What you will do: Read the lines below, and copy any that contain the string "Normalize".

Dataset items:
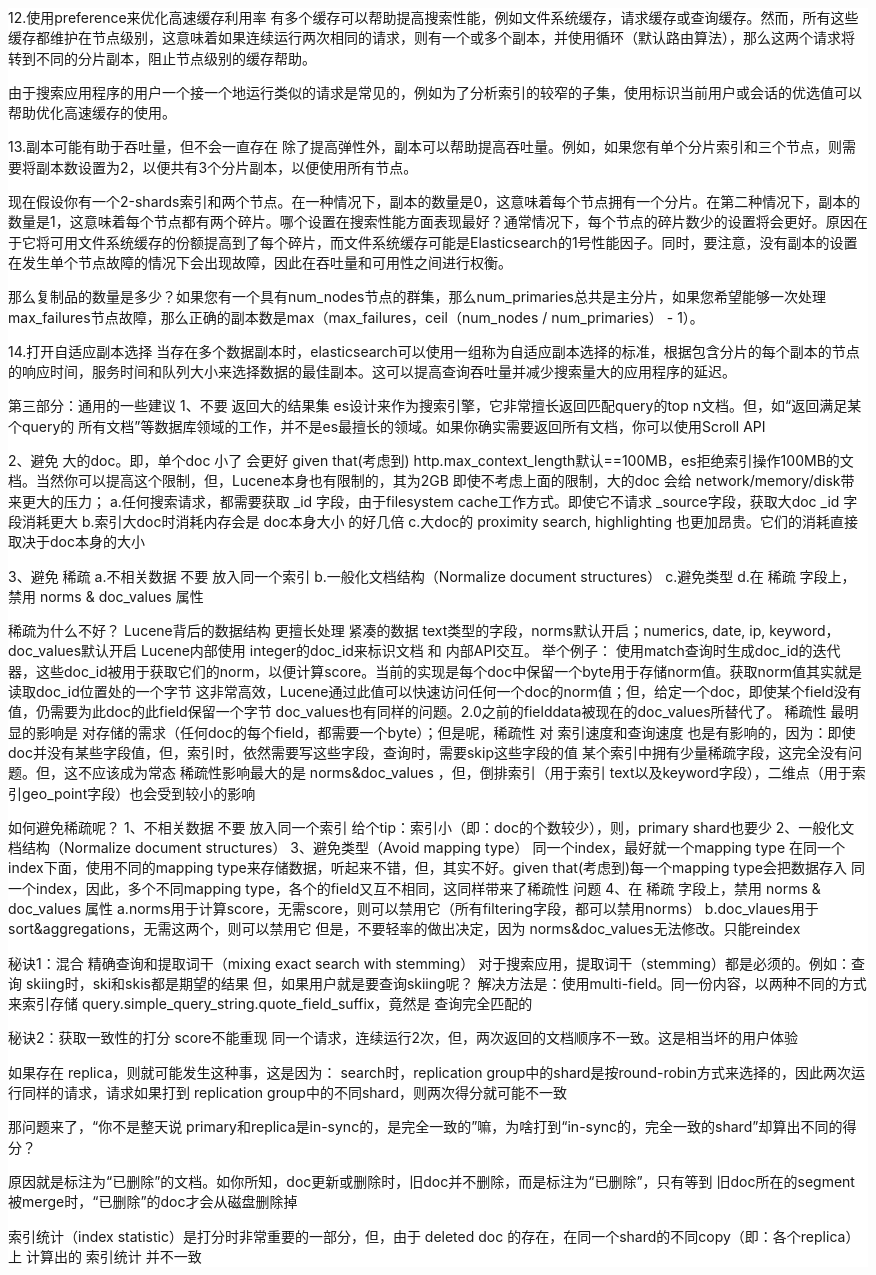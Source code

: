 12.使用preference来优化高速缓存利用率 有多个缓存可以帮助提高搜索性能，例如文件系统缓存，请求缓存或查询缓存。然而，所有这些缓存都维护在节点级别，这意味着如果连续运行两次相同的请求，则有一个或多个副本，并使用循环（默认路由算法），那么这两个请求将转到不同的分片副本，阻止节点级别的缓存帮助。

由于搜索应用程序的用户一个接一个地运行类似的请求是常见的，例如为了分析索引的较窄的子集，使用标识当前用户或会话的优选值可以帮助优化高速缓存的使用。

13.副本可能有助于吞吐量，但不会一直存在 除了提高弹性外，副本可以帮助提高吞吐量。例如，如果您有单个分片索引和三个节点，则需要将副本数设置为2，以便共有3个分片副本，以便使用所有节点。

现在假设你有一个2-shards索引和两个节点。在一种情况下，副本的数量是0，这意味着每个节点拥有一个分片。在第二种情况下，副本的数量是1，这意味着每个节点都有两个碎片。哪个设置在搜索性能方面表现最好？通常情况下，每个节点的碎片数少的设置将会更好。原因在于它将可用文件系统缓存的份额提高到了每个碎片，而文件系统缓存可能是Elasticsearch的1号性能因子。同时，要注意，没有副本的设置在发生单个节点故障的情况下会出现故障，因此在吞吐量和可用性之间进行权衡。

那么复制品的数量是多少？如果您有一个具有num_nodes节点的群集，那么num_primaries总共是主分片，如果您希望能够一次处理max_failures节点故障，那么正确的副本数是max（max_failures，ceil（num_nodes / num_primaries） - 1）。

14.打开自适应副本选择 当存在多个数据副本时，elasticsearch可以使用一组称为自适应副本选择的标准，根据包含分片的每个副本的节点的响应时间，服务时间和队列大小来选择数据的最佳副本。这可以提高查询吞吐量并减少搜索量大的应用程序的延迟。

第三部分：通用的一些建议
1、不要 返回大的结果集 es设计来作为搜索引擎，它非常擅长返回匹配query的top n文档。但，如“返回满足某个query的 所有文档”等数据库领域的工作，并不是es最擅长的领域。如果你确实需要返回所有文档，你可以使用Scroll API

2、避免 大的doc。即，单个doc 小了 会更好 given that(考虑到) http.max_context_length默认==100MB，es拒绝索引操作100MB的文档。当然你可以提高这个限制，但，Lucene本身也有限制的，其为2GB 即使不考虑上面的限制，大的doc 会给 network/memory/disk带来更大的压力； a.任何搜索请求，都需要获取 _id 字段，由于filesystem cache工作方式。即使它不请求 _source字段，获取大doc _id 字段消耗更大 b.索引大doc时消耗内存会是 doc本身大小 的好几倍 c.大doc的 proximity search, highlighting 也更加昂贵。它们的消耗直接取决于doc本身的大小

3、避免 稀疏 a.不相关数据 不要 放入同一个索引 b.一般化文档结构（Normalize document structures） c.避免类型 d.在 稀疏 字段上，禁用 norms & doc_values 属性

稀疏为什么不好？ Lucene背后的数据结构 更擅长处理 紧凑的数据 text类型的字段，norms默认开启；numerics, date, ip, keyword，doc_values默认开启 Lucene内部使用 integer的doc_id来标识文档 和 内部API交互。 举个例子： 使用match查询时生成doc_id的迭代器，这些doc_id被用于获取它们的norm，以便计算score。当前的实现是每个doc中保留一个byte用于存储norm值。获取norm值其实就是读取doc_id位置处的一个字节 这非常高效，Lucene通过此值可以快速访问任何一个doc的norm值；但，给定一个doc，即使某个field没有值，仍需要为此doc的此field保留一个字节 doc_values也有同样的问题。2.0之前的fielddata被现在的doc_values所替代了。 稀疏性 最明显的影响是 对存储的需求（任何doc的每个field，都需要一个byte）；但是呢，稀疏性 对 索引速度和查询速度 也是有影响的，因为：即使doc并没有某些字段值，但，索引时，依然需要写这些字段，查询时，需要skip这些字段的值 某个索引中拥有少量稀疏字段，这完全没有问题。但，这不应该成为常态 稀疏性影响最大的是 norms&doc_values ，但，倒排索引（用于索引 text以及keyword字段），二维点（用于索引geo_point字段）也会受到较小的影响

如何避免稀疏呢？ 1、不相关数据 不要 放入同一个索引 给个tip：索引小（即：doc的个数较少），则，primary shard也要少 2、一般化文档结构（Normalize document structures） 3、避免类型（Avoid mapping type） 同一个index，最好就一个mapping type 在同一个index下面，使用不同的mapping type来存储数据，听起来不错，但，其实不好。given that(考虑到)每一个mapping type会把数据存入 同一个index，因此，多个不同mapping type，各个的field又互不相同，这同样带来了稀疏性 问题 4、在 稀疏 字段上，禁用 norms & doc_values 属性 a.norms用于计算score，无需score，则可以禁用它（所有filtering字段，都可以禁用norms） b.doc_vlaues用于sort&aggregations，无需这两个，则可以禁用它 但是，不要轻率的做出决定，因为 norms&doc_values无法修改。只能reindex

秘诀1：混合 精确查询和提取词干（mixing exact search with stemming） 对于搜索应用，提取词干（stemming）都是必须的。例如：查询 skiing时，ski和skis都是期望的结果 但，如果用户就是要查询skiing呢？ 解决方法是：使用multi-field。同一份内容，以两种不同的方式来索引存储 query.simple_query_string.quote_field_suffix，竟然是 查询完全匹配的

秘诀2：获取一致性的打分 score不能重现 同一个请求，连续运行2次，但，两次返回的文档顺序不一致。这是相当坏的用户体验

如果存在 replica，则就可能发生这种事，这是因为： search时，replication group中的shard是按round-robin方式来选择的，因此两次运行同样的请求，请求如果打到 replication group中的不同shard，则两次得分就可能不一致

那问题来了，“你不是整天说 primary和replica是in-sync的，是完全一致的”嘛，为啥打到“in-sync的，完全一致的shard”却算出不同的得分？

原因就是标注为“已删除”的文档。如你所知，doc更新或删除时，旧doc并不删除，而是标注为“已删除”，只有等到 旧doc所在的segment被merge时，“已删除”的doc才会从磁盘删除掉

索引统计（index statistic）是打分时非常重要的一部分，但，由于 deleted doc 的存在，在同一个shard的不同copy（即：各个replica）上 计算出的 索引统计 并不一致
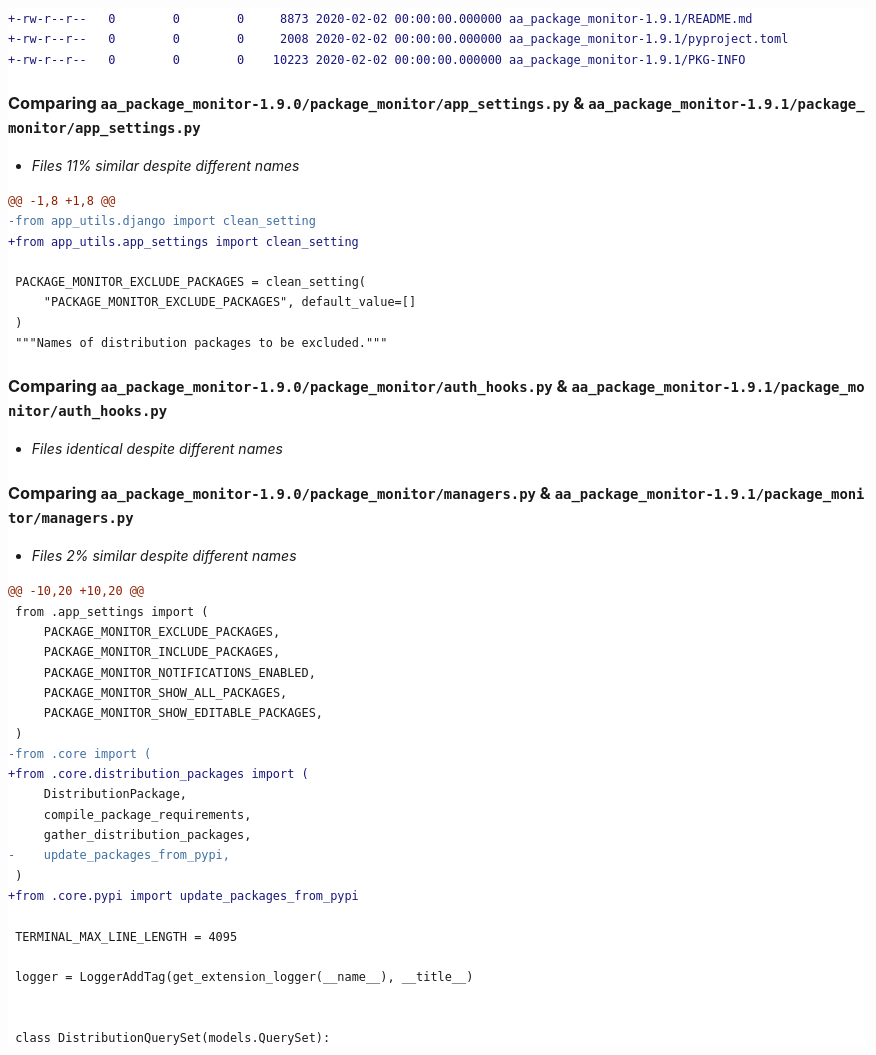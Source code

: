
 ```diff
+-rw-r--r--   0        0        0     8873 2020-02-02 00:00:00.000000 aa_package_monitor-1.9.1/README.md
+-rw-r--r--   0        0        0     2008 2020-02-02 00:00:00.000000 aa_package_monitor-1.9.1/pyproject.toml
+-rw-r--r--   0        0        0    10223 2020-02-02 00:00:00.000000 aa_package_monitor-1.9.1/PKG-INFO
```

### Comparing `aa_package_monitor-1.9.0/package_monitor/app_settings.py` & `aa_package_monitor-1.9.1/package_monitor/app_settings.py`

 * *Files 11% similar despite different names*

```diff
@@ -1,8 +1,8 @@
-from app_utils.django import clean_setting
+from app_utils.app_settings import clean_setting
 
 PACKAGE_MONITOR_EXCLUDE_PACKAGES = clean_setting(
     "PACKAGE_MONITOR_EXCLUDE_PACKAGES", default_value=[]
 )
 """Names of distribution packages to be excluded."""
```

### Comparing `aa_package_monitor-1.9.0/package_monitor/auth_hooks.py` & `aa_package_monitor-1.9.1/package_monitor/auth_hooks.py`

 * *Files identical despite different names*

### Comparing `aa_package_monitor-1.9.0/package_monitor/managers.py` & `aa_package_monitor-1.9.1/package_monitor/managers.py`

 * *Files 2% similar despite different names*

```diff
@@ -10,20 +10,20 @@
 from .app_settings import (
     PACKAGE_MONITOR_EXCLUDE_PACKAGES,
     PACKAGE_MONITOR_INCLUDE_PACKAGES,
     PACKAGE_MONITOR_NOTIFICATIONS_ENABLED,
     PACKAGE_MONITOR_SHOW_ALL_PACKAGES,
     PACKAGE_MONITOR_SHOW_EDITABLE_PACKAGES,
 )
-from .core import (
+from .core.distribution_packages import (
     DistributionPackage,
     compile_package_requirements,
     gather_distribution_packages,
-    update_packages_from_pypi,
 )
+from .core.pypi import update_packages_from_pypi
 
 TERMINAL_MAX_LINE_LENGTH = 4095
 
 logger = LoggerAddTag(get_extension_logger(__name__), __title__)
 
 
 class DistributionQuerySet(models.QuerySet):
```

Task solution:
3、避免 稀疏 a.不相关数据 不要 放入同一个索引 b.一般化文档结构（Normalize document structures） c.避免类型 d.在 稀疏 字段上，禁用 norms & doc_values 属性
如何避免稀疏呢？ 1、不相关数据 不要 放入同一个索引 给个tip：索引小（即：doc的个数较少），则，primary shard也要少 2、一般化文档结构（Normalize document structures） 3、避免类型（Avoid mapping type） 同一个index，最好就一个mapping type 在同一个index下面，使用不同的mapping type来存储数据，听起来不错，但，其实不好。given that(考虑到)每一个mapping type会把数据存入 同一个index，因此，多个不同mapping type，各个的field又互不相同，这同样带来了稀疏性 问题 4、在 稀疏 字段上，禁用 norms & doc_values 属性 a.norms用于计算score，无需score，则可以禁用它（所有filtering字段，都可以禁用norms） b.doc_vlaues用于sort&aggregations，无需这两个，则可以禁用它 但是，不要轻率的做出决定，因为 norms&doc_values无法修改。只能reindex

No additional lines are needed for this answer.